- What to work on:
Check each line of the records below for the string "will", then state how many lines contain it, with no other output.

- Data under study:
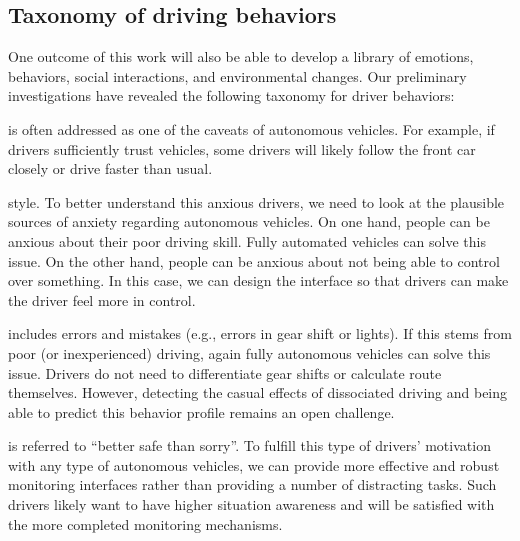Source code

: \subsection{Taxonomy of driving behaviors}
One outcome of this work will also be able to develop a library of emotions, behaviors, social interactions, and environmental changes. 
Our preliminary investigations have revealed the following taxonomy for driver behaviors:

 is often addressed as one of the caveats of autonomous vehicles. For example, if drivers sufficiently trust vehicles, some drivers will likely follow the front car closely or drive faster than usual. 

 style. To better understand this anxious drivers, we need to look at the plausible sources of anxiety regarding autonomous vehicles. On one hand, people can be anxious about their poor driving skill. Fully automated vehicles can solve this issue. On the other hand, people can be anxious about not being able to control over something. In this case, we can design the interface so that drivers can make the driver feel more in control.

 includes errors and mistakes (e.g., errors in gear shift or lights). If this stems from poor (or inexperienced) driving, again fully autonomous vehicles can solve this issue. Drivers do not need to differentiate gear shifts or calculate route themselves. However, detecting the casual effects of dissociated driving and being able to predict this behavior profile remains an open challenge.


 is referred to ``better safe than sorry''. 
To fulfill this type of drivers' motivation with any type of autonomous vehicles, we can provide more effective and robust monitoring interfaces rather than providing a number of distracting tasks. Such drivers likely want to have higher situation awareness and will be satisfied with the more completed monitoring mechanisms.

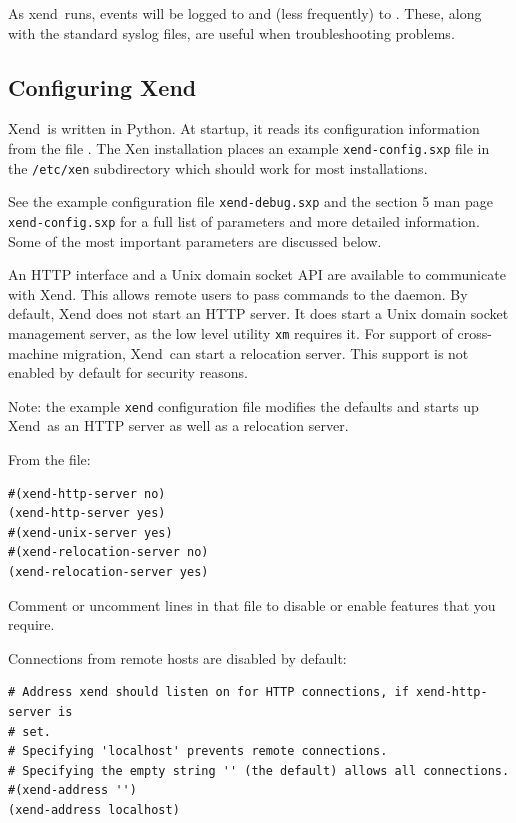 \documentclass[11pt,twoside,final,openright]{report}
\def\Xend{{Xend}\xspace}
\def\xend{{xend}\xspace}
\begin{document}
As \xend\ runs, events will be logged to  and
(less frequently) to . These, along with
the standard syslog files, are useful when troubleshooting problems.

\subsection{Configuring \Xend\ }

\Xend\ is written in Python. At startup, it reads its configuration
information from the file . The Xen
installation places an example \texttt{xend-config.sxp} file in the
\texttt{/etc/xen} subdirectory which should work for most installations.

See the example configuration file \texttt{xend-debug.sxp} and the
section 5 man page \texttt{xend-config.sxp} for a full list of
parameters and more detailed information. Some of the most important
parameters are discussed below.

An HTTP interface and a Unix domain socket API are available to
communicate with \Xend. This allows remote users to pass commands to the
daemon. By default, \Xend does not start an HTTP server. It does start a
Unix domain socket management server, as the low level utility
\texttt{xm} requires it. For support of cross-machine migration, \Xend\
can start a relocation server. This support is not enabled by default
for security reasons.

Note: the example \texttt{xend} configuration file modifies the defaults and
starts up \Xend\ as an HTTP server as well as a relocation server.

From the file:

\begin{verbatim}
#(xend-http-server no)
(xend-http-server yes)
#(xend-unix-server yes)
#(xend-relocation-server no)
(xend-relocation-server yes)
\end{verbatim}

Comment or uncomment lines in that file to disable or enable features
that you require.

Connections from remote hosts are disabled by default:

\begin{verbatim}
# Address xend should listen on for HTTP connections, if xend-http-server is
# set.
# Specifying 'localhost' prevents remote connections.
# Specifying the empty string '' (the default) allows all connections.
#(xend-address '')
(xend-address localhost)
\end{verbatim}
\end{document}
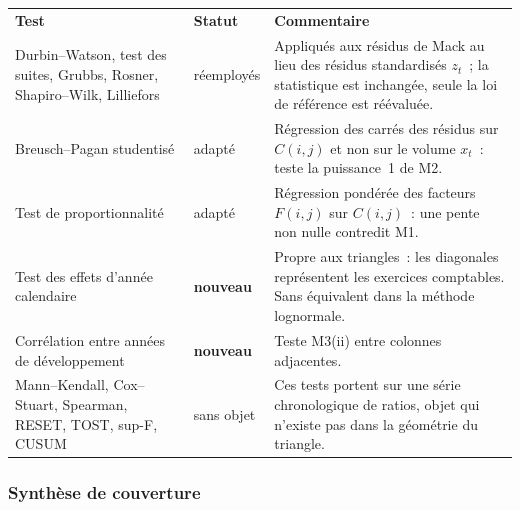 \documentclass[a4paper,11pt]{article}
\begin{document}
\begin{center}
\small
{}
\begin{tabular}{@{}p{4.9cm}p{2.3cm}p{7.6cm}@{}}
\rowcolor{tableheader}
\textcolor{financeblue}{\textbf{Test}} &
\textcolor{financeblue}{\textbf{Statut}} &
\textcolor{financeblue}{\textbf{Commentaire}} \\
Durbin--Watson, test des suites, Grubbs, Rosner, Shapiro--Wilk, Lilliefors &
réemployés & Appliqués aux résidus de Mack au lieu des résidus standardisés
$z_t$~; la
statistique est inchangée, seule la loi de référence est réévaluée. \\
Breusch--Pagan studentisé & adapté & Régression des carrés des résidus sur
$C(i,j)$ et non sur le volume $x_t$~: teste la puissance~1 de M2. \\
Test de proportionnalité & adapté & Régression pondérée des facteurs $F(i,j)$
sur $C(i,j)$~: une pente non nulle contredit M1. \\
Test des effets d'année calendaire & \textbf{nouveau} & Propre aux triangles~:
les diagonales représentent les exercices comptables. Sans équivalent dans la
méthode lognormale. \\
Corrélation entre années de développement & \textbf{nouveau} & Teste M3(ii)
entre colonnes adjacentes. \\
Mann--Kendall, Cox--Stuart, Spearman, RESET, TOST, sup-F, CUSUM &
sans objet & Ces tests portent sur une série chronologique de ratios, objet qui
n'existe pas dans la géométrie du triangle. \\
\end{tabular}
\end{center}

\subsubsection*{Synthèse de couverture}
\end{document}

...

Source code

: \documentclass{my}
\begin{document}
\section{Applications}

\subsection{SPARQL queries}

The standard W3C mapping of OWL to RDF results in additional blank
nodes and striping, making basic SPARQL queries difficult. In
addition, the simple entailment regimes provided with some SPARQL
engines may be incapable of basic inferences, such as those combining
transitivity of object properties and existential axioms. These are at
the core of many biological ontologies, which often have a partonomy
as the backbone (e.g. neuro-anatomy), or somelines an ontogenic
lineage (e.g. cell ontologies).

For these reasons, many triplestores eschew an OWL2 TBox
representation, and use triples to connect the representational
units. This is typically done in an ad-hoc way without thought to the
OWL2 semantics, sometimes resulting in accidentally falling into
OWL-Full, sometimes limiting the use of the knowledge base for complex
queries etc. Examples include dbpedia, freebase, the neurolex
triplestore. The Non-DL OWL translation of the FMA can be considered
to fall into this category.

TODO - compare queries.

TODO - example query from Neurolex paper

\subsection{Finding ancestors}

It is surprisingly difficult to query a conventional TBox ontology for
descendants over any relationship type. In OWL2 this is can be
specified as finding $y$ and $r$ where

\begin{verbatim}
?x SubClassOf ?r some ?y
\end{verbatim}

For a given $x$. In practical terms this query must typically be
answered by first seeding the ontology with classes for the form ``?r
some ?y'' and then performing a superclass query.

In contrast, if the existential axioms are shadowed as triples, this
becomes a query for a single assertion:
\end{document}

- Exercise response:
4